(Work request) Copy the entries exactly, leaving out nothing.

(Data excerpts)
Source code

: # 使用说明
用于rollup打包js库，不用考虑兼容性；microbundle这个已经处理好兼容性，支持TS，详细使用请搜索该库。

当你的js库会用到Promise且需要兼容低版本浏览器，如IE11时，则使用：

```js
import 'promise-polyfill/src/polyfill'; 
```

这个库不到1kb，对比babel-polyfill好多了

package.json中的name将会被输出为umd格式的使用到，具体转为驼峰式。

(Written reply)
Source code

: # 使用说明
用于rollup打包js库，不用考虑兼容性；microbundle这个已经处理好兼容性，支持TS，详细使用请搜索该库。

当你的js库会用到Promise且需要兼容低版本浏览器，如IE11时，则使用：

```js
import 'promise-polyfill/src/polyfill'; 
```

这个库不到1kb，对比babel-polyfill好多了

package.json中的name将会被输出为umd格式的使用到，具体转为驼峰式。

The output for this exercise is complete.